Wednesday, November 18, 2009

Crime Baking

This past weekend, approximately 200 hundred mystery fans and writers gathered together in the Dedham, Massachusetts, Hilton to participate in Crime Bake. It was a horrible weekend in New England, weather-wise, but that didn’t dampen the spirits of the attendees, all enthusiastic mystery lovers. We were treated to a lunchtime talk by Sue Grafton, creator of the “alphabet” mystery series and the fabulous sleuth, Kinsey Millhone, in which she listed ten things writers shouldn’t do in their writing. I was dismayed to find that I am guilty of oh…all ten.

But that aside, it was a great conference. Great panels, lots of interesting conversation, and a boxed lunch (my all-time favorite mode of food delivery). I met some great people at the banquet Saturday night including Dana Cameron, Paul Tremblay, and Jedediah Berry, where we all participated in trying to solve two murders that took place right before our very eyes when we weren’t growsing about how our dinners were being interrupted by the aforementioned murders.

I’m a newcomer to conferences, having only started going this year. I went to Malice Domestic in May with the northern half of Evelyn David, and now have gone to Crime Bake, which I most certainly will attend again next year. I’m not sure how much selling goes on at these conventions; remember, I come from a college textbook background and selling at conventions is what we do. But I do know that it’s great to meet other writers and fans (I fall into both categories), and to hear about how other people navigate the stormy and lonely seas of writing. I know that after having attended these two conventions, I have been spurred to write more and complain less. I always get inspiration from talking about writing and mysteries and I write more words that sound better together when I come home. (This post may not be an example of that, but hear me out.) I learned about fellow Stiletto blogger Rachel Brady’s participation in Nano Wrimo, where in you write 50,000 words in the month of November, no editing allowed. I was exhausted just listening to her talk about trying to reach the goal of writing 50,000 words in a month—most of my books run from 80,000-90,000 words when they are finished so 50,000 is no small feat—but then I remembered who I was talking to: writer, mother, rocket scientist, and all-around fabulous stiletto-wearing gal. Who, if not Rachel, would be able to undertake this task successfully?

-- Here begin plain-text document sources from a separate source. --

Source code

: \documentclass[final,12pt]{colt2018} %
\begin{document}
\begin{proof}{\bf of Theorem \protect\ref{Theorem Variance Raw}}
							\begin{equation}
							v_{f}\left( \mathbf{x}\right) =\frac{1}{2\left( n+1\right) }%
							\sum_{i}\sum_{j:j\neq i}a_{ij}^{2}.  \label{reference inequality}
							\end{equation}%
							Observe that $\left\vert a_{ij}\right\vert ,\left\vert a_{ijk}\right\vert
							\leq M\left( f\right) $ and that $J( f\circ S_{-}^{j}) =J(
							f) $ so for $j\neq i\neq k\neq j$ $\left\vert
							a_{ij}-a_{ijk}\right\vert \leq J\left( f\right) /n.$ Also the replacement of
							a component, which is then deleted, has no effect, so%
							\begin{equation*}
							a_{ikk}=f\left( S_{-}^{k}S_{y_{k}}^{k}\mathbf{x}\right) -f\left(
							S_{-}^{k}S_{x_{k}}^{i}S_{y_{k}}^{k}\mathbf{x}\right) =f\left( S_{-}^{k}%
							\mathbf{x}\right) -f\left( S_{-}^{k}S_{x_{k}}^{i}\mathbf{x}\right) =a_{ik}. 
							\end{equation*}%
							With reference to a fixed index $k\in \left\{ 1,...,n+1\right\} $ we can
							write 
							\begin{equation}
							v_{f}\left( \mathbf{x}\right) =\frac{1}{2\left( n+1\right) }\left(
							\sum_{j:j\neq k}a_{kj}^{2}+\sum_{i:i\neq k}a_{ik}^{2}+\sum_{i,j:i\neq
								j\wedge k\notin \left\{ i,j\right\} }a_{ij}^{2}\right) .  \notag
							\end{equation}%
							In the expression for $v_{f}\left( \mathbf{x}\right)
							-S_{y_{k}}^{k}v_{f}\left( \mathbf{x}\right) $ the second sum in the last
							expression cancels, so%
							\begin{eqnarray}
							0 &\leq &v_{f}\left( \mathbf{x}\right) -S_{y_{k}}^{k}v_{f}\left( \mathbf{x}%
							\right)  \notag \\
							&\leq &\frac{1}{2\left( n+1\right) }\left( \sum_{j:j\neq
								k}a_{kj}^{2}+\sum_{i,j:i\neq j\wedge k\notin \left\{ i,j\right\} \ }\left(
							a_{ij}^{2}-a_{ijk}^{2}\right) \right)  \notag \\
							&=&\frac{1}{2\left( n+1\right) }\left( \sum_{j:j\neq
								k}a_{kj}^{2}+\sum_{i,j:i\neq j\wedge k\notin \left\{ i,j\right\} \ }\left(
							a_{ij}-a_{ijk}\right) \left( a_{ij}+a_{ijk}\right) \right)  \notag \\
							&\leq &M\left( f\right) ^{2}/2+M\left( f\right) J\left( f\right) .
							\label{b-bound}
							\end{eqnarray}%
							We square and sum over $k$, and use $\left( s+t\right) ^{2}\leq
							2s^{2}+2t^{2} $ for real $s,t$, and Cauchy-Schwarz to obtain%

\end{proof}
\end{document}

Thankfully, November is half over so I don’t have to participate in Nano Wrimo. But something tells me that next year, Ms. Brady will be knocking at my door.

Marilyn’s post yesterday says it all: treat yourself to a conference. I was nervous about attending my first conference but I’ve learned that the mystery community is generous, accepting, and wonderful. You may meet one of your favorite authors, or find out that you have a fan or two. Going to a conference gives your solitary writing life a context and a purpose. There are more of you out there than you ever imagined and it’s nice when you can all come together to celebrate and discuss what you do and love.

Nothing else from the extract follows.